■ REQUIREMENT
From the listing below, how many lines hold the word "siguientes"? Write only the number.

■ GIVEN DATA

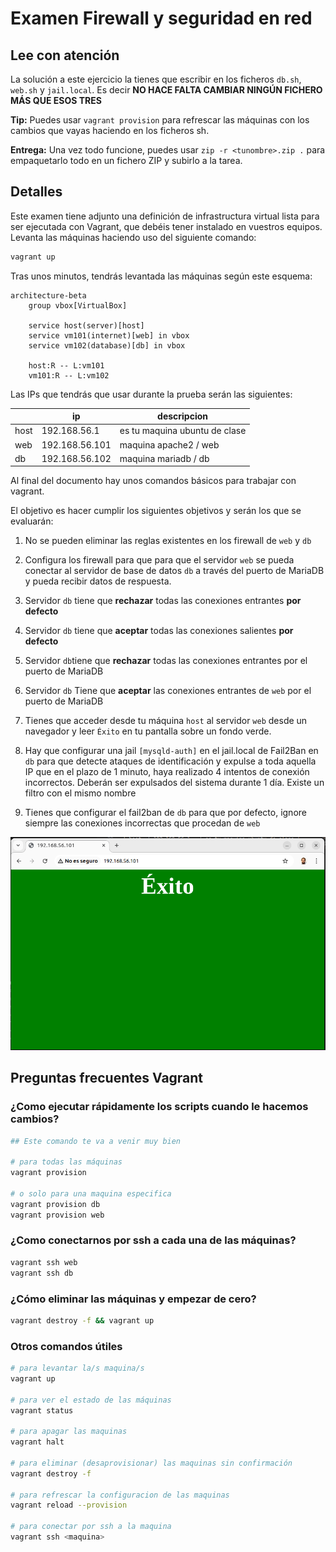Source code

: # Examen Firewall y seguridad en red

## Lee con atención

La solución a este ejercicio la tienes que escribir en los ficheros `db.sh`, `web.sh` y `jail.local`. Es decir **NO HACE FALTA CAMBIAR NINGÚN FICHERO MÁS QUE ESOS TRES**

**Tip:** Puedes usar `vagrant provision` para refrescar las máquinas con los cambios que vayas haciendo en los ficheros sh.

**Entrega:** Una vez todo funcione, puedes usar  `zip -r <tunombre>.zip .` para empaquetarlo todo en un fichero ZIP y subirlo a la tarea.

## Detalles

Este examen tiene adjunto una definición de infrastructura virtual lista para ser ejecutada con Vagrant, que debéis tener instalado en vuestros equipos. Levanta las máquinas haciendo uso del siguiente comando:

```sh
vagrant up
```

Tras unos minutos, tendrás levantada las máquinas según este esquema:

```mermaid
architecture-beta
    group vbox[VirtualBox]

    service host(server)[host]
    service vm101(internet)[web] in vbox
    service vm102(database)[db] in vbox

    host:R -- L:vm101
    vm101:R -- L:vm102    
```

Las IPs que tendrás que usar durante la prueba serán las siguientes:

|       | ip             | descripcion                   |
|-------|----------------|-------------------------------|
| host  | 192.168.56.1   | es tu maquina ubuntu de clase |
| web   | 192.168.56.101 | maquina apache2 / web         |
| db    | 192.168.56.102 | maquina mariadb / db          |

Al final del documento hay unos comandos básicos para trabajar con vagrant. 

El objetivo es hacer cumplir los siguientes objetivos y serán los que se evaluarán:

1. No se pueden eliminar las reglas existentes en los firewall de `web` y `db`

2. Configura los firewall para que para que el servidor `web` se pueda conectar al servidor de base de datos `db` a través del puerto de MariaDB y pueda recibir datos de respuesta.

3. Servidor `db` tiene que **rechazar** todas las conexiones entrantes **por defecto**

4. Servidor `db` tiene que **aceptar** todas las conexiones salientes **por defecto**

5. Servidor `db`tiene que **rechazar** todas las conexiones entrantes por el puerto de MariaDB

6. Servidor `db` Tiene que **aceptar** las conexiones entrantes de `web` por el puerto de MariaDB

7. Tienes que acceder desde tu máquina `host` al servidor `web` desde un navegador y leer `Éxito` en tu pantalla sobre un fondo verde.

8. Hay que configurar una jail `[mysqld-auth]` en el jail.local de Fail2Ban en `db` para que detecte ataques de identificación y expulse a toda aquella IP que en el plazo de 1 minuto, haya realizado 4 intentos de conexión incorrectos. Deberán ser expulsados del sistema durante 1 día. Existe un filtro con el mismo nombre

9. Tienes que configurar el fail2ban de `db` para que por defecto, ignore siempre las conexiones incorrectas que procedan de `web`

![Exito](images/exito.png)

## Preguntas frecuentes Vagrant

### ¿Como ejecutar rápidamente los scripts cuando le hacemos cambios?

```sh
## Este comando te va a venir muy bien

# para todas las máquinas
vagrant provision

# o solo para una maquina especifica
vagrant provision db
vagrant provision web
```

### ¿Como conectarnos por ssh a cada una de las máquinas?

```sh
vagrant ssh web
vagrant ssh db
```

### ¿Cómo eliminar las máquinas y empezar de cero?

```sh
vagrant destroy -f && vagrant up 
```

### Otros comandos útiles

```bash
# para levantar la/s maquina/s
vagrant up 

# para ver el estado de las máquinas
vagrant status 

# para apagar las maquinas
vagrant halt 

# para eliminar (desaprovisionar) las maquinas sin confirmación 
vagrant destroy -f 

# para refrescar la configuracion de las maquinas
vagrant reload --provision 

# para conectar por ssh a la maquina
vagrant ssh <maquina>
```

■ SOLUTION
2